23 April 2021 - 14:25
By Steve Gorman
ESA astronaut Thomas Pesquet of France, Nasa astronauts Shane Kimbrough and Megan McArthur, and Jaxa astronaut Akihiko Hoshide of Japan await the launch of their Nasa commercial crew mission to the International Space Station, within the Crew Dragon capsule of the SpaceX Falcon 9 rocket at Kennedy Space Center in Cape Canaveral, Florida, US, on April 23 2021.
Image: NASA TV via REUTERS ESA astronaut Thomas Pesquet of France, Nasa astronauts Shane Kimbrough and Megan McArthur, and Jaxa astronaut Akihiko Hoshide of Japan await the launch of their Nasa commercial crew mission to the International Space Station, within the Crew Dragon capsule of the SpaceX Falcon 9 rocket at Kennedy Space Center in Cape Canaveral, Florida, US, on April 23 2021.

Nasa and Elon Musk’s commercial rocket company SpaceX launched a new four-astronaut team on a flight to the International Space Station on Friday, the first crew ever propelled into orbit by a rocket booster recycled from a previous space flight.

The company’s Crew Dragon capsule, Endeavour, streaked into the darkened predawn sky atop a SpaceX Falcon 9 rocket as its nine Merlin engines roared to life at 5.49am (11.49am SA time) from Nasa’s Kennedy Space Center at Cape Canaveral, Florida.
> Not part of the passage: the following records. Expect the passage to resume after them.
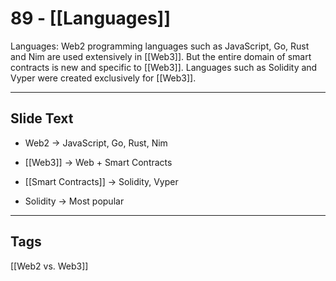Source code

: # 89 - [[Languages]]

Languages: Web2 programming languages such as JavaScript, Go, Rust and Nim are used extensively in [[Web3]]. But the entire domain of smart contracts is new and specific to [[Web3]]. Languages such as Solidity and Vyper were created exclusively for [[Web3]].

___
## Slide Text
- Web2 -> JavaScript, Go, Rust, Nim

- [[Web3]] -> Web + Smart Contracts 
- [[Smart Contracts]] -> Solidity, Vyper
- Solidity -> Most popular
___
## Tags
[[Web2 vs. Web3]]

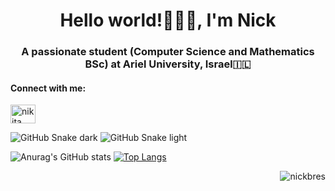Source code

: <h1 align="center">Hello world!👨🏽‍💻, I'm Nick</h1>
<h3 align="center">A passionate student (Computer Science and Mathematics BSc) at Ariel University, Israel🇮🇱</h3>

<h4 align="left">Connect with me:</h4>
<p align="left">
<a href="https://linkedin.com/in/nikita-breslavsky-b6493023a/" target="blank"><img align="center" src="https://raw.githubusercontent.com/rahuldkjain/github-profile-readme-generator/master/src/images/icons/Social/linked-in-alt.svg" alt="nikita breslavsky" height="30" width="40" /></a>
</p>

![GitHub Snake dark](https://github.com/NickBres/NickBres/blob/output/github-snake-dark.svg#gh-dark-mode-only)
![GitHub Snake light](https://github.com/NickBres/NickBres/blob/output/github-snake.svg#gh-light-mode-only)

![Anurag's GitHub stats](https://github-readme-stats.vercel.app/api?username=nickbres&show_icons=true&hide_border=true&theme=transparent)
[![Top Langs](https://github-readme-stats.vercel.app/api/top-langs/?username=nickbres&layout=compact&hide_border=true&theme=transparent)](https://github.com/anuraghazra/github-readme-stats)

<p align="right"> <img src="https://komarev.com/ghpvc/?username=nickbres&label=Profile%20views&color=blue&style=for-the-badge" alt="nickbres" /> </p>

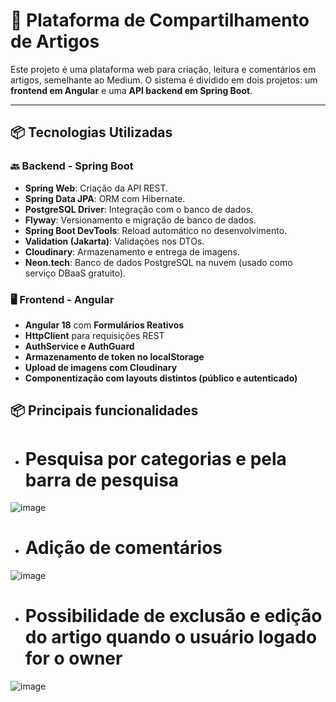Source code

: # 📝 Plataforma de Compartilhamento de Artigos

Este projeto é uma plataforma web para criação, leitura e comentários em artigos, semelhante ao Medium. O sistema é dividido em dois projetos: um **frontend em Angular** e uma **API backend em Spring Boot**.

---

## 📦 Tecnologias Utilizadas

### 🔙 Backend - Spring Boot

- **Spring Web**: Criação da API REST.
- **Spring Data JPA**: ORM com Hibernate.
- **PostgreSQL Driver**: Integração com o banco de dados.
- **Flyway**: Versionamento e migração de banco de dados.
- **Spring Boot DevTools**: Reload automático no desenvolvimento.
- **Validation (Jakarta)**: Validações nos DTOs.
- **Cloudinary**: Armazenamento e entrega de imagens.
- **Neon.tech**: Banco de dados PostgreSQL na nuvem (usado como serviço DBaaS gratuito).

### 🖥️ Frontend - Angular

- **Angular 18** com **Formulários Reativos**
- **HttpClient** para requisições REST
- **AuthService e AuthGuard**
- **Armazenamento de token no localStorage**
- **Upload de imagens com Cloudinary**
- **Componentização com layouts distintos (público e autenticado)**

 
 ## 📦 Principais funcionalidades
- # **Pesquisa por categorias e pela barra de pesquisa**

 ![image](https://github.com/user-attachments/assets/7085f9ba-8b62-48e2-bbf4-c1c2fde18681)

- # **Adição de comentários**

 ![image](https://github.com/user-attachments/assets/f2031213-eba4-42df-8875-1303706277dd)

- #  **Possibilidade de exclusão e edição do artigo quando o usuário logado for o owner**

 ![image](https://github.com/user-attachments/assets/16a20ab6-9930-4a9c-b1c8-8877d51a4549)

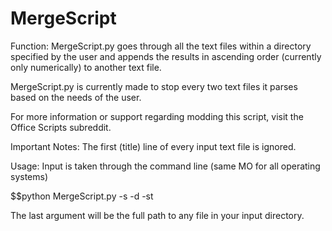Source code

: MergeScript
===========

Function: MergeScript.py goes through all the text files within a directory specified by the user and appends the results in ascending order (currently only numerically) to another text file.

MergeScript.py is currently made to stop every two text files it parses based on the needs of the user.

For more information or support regarding modding this script, visit the Office Scripts subreddit.

Important Notes: The first (title) line of every input text file is ignored.

Usage: Input is taken through the command line (same MO for all operating systems)

$$python MergeScript.py -s -d -st

The last argument will be the full path to any file in your input directory.
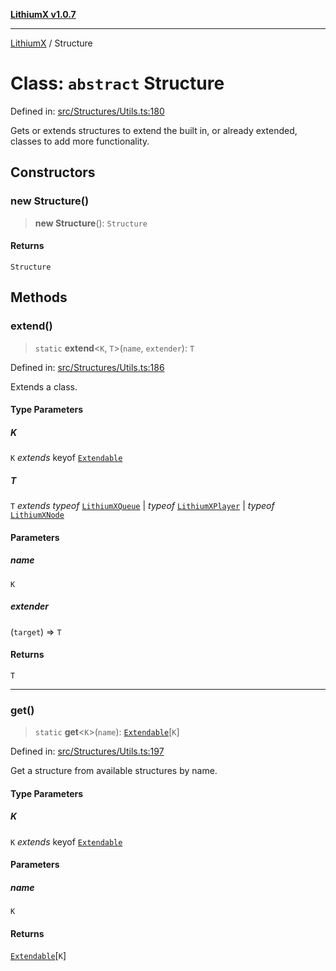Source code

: [**LithiumX v1.0.7**](README.md)

***

[LithiumX](globals.md) / Structure

# Class: `abstract` Structure

Defined in: [src/Structures/Utils.ts:180](https://github.com/anantix-network/LithiumX/blob/720bc1bb802e250a8740a01a0f217198cffacb28/src/Structures/Utils.ts#L180)

Gets or extends structures to extend the built in, or already extended, classes to add more functionality.

## Constructors

### new Structure()

> **new Structure**(): `Structure`

#### Returns

`Structure`

## Methods

### extend()

> `static` **extend**\<`K`, `T`\>(`name`, `extender`): `T`

Defined in: [src/Structures/Utils.ts:186](https://github.com/anantix-network/LithiumX/blob/720bc1bb802e250a8740a01a0f217198cffacb28/src/Structures/Utils.ts#L186)

Extends a class.

#### Type Parameters

##### K

`K` *extends* keyof [`Extendable`](interfaces\Extendable.md)

##### T

`T` *extends* *typeof* [`LithiumXQueue`](classes\LithiumXQueue.md) \| *typeof* [`LithiumXPlayer`](classes\LithiumXPlayer.md) \| *typeof* [`LithiumXNode`](classes\LithiumXNode.md)

#### Parameters

##### name

`K`

##### extender

(`target`) => `T`

#### Returns

`T`

***

### get()

> `static` **get**\<`K`\>(`name`): [`Extendable`](interfaces\Extendable.md)\[`K`\]

Defined in: [src/Structures/Utils.ts:197](https://github.com/anantix-network/LithiumX/blob/720bc1bb802e250a8740a01a0f217198cffacb28/src/Structures/Utils.ts#L197)

Get a structure from available structures by name.

#### Type Parameters

##### K

`K` *extends* keyof [`Extendable`](interfaces\Extendable.md)

#### Parameters

##### name

`K`

#### Returns

[`Extendable`](interfaces\Extendable.md)\[`K`\]
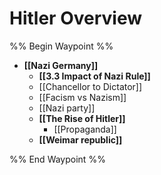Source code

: # Hitler Overview

%% Begin Waypoint %%
- **[[Nazi Germany]]**
	- **[[3.3 Impact of Nazi Rule]]**
	- [[Chancellor to Dictator]]
	- [[Facism vs Nazism]]
	- [[Nazi party]]
	- **[[The Rise of Hitler]]**
		- [[Propaganda]]
	- **[[Weimar republic]]**


%% End Waypoint %%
The blast-off was aired live on Nasa TV.

The crew is due to arrive at the space station, which orbits 400km above Earth, early on Saturday following a flight of about 23 hours.

Within 10 minutes of launch, the rocket’s second stage had delivered the crew capsule to Earth orbit, travelling at nearly 27,359km/h, according to launch commentators.

The rocket’s first stage descended back to Earth and touched down safely on a landing platform floating in the Atlantic Ocean on a drone ship affectionately named “Of Course I Still Love You”.

The mission marks the second “operational” space station team to be launched by Nasa aboard a Dragon Crew capsule since the US resumed flying astronauts into space from US soil last year, following a nine-year hiatus at the end of the US space shuttle programme in 2011.

It is also the third crewed flight launched into orbit under Nasa’s fledgling public-private partnership with SpaceX, the rocket company founded and owned by Musk, the billionaire entrepreneur who is also CEO of electric carmaker Tesla Inc.

The first was an out-and-back test mission carrying just two astronauts into orbit last May, followed by SpaceX’s first full-fledged four-member crew in November.

Friday’s Crew 2 team consists of two Nasa astronauts mission commander Shane Kimbrough, 53, and pilot Megan McArthur, 49 along with Japanese astronaut Akihiko Hoshide, 52, and fellow mission specialist Thomas Pesquet, 43, a French engineer from the European Space Agency.

The four helmeted crew members, dressed in their white flight suits and black boots, were briefly glimpsed seated side by side in the capsule just after reaching orbit in a video clip captured by an on-board camera.

They are expected to spend about six months aboard the orbiting research platform conducting science experiments and maintenance before returning to Earth.

The four members of Crew 1, sent to the space station in November, are slated to fly home on April 28.

The Crew 2 mission made space flight history due to the fact that its Falcon 9 rocket blasted off with the same first-stage booster that lofted Crew 1 into orbit five months ago, marking the first time a previously flown booster has been reused in a crewed launch.

Reusable booster vehicles, designed to fly themselves back to Earth and land safely once they separate from the rest of the rocket minutes after launch, are at the heart of a reusable rocket strategy that SpaceX helped pioneer to make space flight more economical.

SpaceX has logged dozens of successful Falcon 9 booster return landings, and the company has refurbished and reused most of them, some for multiple flights. However, all those flights, until Friday’s mission, only carried cargo.

Crew 2’s pilot McArthur made history herself as the first female pilot of the Crew Dragon and the second person from her family to ride aboard the SpaceX capsule. She is married to Nasa astronaut Bob Behnken, who flew the SpaceX demonstration flight with fellow astronaut Doug Hurley last year. The same Crew Dragon was used for that flight as well.

If all goes well, McArthur and her three crewmates will be welcomed aboard the space station on Saturday by the four Crew 1 astronauts three from Nasa and one from the Japan Aerospace Exploration Agency (Jaxa). Two Russian cosmonauts and a US astronaut who shared a Soyuz flight to the space station are also aboard.